#### [Exercise instructions]
Taking the line with "states give us" as the first and the line with "although the example" as the last, set down exactly every line in that range from the entries below, and no more.

[Stored records]

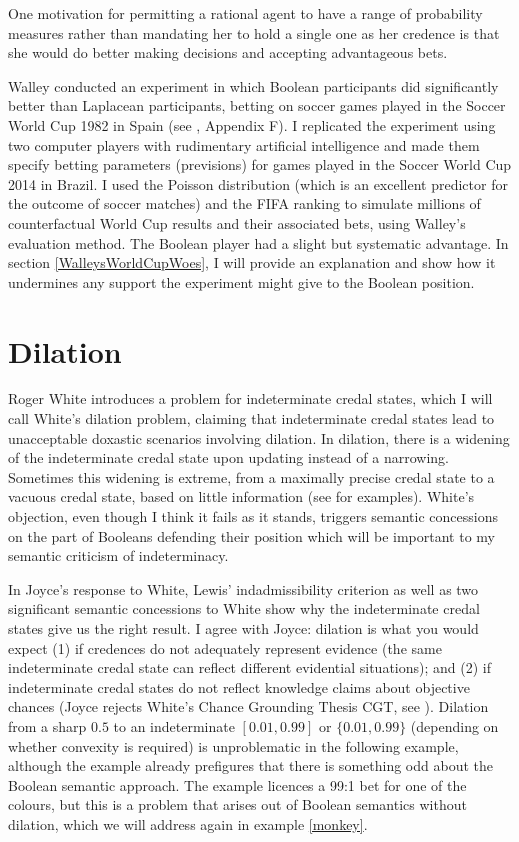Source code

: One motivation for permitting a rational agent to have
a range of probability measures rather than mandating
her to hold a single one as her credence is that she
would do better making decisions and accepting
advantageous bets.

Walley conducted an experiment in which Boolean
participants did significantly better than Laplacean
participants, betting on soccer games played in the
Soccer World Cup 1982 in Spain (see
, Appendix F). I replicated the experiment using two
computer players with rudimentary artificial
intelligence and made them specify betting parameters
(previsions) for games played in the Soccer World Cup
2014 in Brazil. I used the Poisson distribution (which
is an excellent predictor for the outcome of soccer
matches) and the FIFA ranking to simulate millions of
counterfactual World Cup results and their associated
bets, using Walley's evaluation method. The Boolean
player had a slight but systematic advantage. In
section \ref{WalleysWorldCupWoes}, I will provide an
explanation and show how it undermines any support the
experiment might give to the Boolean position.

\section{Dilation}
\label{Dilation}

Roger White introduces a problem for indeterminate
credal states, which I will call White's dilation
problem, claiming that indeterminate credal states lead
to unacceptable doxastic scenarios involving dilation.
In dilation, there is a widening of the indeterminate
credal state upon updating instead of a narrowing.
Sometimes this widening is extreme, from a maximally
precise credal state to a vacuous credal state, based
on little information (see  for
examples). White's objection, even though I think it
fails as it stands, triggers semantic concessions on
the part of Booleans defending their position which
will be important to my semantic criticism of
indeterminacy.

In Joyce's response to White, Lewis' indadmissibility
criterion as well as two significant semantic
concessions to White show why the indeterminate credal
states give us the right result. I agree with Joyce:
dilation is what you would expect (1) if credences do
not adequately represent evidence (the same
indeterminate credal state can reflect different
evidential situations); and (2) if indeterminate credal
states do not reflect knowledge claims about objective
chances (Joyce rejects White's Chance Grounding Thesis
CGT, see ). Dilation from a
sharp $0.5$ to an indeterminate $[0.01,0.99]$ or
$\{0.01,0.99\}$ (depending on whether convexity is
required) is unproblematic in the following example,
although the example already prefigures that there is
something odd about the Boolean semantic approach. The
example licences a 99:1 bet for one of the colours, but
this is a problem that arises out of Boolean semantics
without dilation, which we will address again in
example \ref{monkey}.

---

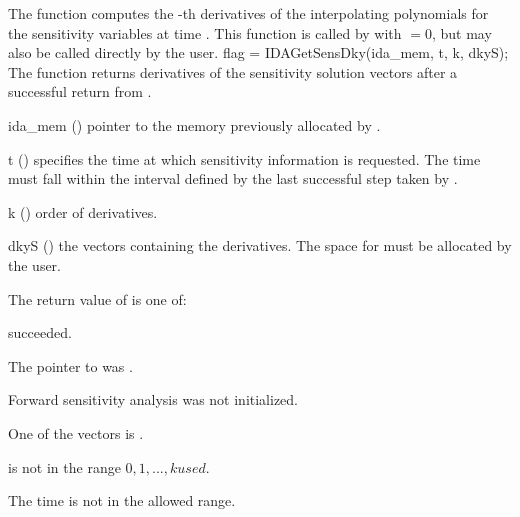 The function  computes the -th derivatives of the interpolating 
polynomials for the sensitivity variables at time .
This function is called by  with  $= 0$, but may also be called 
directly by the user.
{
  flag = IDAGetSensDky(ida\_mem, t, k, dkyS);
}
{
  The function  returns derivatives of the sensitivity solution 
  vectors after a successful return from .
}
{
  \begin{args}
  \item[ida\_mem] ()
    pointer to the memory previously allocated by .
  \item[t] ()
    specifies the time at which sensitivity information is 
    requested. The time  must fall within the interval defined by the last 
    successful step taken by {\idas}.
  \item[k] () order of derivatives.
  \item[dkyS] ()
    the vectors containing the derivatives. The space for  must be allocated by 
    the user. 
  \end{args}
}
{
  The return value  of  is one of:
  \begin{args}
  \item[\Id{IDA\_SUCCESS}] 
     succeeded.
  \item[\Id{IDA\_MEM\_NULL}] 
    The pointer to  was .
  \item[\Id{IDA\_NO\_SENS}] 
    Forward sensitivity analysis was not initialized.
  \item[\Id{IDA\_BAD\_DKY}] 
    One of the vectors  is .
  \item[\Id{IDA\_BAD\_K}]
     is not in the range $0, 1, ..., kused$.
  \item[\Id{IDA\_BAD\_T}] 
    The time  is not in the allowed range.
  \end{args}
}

#### [Solution]
states give us the right result. I agree with Joyce:
dilation is what you would expect (1) if credences do
not adequately represent evidence (the same
indeterminate credal state can reflect different
evidential situations); and (2) if indeterminate credal
states do not reflect knowledge claims about objective
chances (Joyce rejects White's Chance Grounding Thesis
CGT, see ). Dilation from a
sharp $0.5$ to an indeterminate $[0.01,0.99]$ or
$\{0.01,0.99\}$ (depending on whether convexity is
required) is unproblematic in the following example,
although the example already prefigures that there is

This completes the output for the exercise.